WHAT IS NEEDED: Go through the material under this sentence. Return every line holding "Wireshark".

MATERIAL PROVIDED:
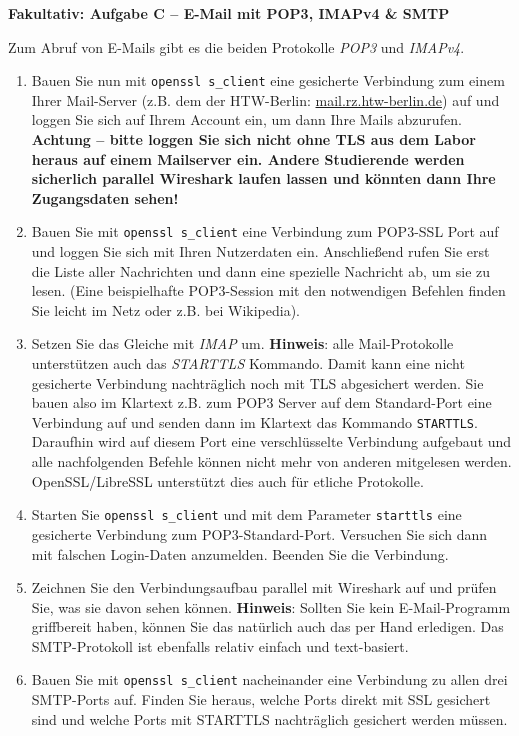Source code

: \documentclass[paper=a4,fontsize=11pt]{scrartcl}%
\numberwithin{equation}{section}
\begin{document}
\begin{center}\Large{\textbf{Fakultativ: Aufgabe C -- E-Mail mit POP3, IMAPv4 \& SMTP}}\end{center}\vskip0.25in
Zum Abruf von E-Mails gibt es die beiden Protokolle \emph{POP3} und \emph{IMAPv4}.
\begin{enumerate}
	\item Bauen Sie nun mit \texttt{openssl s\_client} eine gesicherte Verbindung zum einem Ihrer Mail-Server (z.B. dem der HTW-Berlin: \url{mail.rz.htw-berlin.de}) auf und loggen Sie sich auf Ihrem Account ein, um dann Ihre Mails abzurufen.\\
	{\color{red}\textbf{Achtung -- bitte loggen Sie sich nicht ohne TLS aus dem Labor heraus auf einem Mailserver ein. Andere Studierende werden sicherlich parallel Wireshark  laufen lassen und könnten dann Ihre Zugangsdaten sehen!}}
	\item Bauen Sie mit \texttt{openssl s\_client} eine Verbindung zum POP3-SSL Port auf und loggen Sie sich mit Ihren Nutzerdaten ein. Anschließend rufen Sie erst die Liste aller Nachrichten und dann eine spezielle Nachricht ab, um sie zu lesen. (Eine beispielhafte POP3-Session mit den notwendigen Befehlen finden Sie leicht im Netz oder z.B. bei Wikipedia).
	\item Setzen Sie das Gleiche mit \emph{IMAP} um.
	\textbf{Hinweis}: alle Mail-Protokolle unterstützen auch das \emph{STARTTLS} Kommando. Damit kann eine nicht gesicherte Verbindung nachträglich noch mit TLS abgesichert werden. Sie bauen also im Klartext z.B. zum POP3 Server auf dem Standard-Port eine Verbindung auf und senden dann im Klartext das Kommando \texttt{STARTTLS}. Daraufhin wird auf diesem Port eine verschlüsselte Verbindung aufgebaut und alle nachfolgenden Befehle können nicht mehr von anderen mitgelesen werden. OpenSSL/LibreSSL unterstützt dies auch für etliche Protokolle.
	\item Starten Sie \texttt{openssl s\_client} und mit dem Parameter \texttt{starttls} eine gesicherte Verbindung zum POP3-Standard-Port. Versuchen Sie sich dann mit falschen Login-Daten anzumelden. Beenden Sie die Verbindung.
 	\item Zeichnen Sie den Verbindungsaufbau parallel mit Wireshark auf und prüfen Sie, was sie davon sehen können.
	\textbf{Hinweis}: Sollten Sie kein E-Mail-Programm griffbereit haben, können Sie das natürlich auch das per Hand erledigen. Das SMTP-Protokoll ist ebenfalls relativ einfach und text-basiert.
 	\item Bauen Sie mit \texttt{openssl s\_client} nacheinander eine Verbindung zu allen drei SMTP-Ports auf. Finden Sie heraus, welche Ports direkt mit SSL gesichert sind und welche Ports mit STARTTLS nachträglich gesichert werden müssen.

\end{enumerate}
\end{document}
...
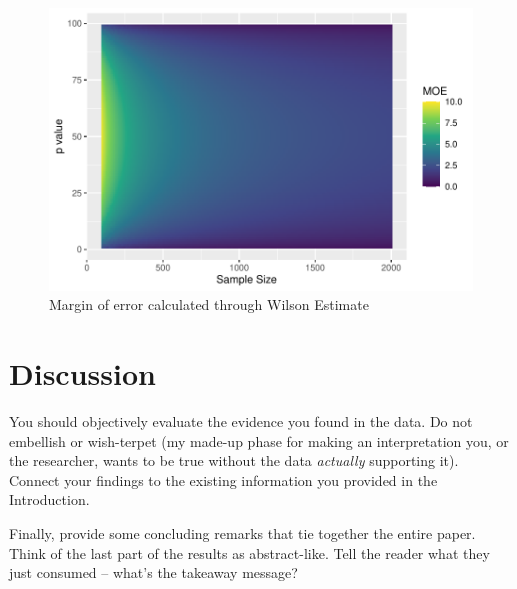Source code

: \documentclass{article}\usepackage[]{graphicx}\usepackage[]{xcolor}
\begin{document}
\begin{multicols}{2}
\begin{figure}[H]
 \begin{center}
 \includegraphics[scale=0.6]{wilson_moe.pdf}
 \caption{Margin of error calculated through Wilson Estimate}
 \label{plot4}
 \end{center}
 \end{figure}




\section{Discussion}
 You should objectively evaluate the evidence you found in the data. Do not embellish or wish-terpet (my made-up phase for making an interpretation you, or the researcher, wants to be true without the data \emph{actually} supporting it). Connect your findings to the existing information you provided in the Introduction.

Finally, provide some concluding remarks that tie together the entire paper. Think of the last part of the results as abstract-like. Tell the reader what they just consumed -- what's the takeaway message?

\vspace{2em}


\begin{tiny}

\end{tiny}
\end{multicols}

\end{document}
---
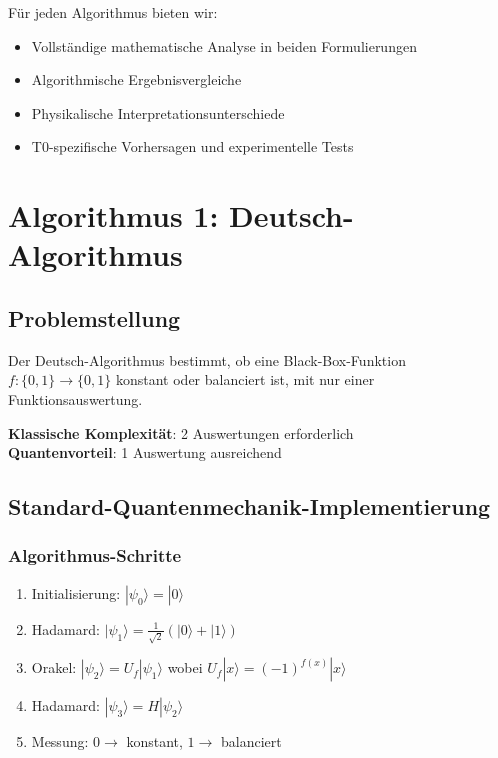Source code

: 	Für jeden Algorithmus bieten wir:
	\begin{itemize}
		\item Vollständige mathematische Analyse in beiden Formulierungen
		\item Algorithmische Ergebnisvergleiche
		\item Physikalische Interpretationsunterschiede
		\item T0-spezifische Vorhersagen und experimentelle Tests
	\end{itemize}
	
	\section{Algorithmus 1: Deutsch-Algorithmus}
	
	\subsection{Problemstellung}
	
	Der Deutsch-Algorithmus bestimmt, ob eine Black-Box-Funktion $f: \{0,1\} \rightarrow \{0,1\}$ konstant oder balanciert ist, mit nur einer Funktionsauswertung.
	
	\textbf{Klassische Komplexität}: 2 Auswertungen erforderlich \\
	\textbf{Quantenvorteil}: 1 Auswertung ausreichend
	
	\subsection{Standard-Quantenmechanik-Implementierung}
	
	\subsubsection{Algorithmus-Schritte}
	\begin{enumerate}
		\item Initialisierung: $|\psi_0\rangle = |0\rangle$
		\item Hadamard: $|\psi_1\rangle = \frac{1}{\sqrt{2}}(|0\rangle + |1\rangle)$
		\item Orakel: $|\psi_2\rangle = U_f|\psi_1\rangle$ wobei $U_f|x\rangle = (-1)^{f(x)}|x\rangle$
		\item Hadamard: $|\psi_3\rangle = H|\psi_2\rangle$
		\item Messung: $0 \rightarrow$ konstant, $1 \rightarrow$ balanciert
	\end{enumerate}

SOLUTION FOR THIS TASK:
	{\color{red}\textbf{Achtung -- bitte loggen Sie sich nicht ohne TLS aus dem Labor heraus auf einem Mailserver ein. Andere Studierende werden sicherlich parallel Wireshark  laufen lassen und könnten dann Ihre Zugangsdaten sehen!}}
 	\item Zeichnen Sie den Verbindungsaufbau parallel mit Wireshark auf und prüfen Sie, was sie davon sehen können.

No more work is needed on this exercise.